Danny plugs are named for their creator, Long Island luremaker, Danny Pichney. Pichney designed this metal-lip plug with a flat face and a wide body that bellied out in the middle before tapering to a slightly slimmer tail. As a result, the Danny swims on the surface, pivoting on its fat belly, causing the tail section to wag side-to-side, an action exaggerated by a dressed Siwash hook or a hookless flag.
Like most metal lips, Danny plugs can be “tuned” to adjust their action. By bending the line tie (never the lip itself), you can adjust the depth at which the lure swims. Bending the line tie up will force the nose of the plug down during the retrieve, causing it to swim deeper. Bending the line tie down will have the opposite effect. Dannys will catch fish while swimming subsurface, but these lures are at their best as a surface swimmer. When I tune them, I am generally bending the eye down in varying degrees until I find an action I like.

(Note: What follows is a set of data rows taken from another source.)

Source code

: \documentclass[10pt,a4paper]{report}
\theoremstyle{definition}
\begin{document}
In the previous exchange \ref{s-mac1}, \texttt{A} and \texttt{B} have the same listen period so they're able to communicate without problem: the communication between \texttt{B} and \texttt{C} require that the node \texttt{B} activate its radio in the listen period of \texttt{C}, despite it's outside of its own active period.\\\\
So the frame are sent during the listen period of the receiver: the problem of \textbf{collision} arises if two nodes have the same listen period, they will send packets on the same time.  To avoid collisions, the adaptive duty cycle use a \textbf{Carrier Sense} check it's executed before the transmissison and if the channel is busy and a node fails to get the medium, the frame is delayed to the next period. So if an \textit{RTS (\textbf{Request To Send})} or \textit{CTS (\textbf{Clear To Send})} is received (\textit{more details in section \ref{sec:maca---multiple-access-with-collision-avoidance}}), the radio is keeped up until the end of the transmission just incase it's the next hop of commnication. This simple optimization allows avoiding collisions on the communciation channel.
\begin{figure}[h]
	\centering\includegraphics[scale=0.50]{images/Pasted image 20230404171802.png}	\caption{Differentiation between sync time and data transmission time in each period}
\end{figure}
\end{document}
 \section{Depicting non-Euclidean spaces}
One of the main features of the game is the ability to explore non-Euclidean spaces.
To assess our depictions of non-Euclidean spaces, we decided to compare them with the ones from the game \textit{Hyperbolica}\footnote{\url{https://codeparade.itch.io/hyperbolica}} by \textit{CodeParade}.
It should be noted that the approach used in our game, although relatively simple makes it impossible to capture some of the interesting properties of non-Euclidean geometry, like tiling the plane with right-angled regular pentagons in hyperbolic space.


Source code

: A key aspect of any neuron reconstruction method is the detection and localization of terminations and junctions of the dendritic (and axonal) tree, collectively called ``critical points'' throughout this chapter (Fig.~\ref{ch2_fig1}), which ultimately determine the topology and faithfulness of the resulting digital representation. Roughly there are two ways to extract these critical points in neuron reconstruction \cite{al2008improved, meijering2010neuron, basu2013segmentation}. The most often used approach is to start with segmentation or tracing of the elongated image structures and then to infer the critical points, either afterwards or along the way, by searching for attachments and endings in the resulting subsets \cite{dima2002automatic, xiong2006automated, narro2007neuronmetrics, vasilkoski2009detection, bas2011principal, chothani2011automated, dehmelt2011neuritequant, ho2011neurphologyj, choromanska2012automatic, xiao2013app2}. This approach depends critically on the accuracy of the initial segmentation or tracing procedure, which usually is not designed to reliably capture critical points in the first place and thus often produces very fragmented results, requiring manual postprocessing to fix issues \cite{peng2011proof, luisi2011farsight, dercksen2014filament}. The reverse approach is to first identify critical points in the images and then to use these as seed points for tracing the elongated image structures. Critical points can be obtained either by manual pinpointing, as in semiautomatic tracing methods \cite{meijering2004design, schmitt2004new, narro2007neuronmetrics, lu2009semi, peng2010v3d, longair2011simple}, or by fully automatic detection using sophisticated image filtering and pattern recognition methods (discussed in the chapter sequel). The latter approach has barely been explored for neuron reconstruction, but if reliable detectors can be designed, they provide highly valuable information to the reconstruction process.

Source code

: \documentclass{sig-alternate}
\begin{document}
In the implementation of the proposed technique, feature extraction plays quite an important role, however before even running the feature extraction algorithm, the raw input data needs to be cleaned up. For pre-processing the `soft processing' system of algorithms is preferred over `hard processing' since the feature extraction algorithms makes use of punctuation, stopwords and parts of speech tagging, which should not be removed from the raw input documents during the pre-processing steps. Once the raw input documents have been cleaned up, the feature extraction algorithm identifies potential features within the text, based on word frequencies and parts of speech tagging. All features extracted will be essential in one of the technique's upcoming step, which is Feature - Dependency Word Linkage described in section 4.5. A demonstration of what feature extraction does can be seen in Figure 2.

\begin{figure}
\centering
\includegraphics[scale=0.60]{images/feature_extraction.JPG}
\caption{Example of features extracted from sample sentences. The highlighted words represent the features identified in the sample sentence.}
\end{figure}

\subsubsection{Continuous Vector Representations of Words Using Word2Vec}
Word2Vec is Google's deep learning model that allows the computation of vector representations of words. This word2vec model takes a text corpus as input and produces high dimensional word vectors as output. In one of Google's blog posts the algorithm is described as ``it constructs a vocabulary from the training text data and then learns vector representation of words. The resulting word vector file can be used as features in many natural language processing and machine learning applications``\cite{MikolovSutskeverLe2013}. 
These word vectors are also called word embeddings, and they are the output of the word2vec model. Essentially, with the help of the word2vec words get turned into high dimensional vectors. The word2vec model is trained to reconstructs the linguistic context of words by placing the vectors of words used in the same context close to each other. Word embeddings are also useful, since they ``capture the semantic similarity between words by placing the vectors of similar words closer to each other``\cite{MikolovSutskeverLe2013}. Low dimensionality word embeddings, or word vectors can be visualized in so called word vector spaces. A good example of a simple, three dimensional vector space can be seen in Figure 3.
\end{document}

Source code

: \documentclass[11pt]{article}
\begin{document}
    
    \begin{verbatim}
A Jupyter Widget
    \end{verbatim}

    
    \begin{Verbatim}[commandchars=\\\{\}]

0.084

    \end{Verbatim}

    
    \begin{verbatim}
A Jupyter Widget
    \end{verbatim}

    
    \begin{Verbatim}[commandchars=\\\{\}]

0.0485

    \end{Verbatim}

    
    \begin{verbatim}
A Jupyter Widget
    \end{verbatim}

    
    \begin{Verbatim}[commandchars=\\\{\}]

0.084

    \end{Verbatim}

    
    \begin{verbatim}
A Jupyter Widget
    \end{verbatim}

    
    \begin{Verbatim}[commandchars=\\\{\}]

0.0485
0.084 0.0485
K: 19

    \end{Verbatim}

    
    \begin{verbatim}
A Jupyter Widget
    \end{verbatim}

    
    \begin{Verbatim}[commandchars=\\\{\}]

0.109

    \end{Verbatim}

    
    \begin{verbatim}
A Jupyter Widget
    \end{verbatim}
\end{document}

Many Danny plugs roll side to side during the retrieve, and for that reason, some fishermen prefer Dannys that don’t have eyes added or painted on, out of concern that an eye bobbing up and down will tip off the stripers that it’s a fake.
My first opportunity to fish Dannys in the white water came a week later. On a sandy beach, fishing alongside my friend Dave, I caught a baker’s dozen on Dannys while Dave struck out on needles and minnows. I remembered the 13-0 score—and occasionally remind Dave—because with a fishing buddy like him, that kind of outfishing doesn’t happen often. It also stuck with me because that night proved just how effective the Danny plug can be in big water, when the bass are close. On most nights when the surf is up, needles may reign supreme, but you’ll never again find me on a storm-battered beach without a selection of Danny Plugs.
Though you’d have to pay top dollar for an original Pichney Danny Plug today, a number of modern plug builders make excellent Dannys that will catch fish in big surf and calm backwaters.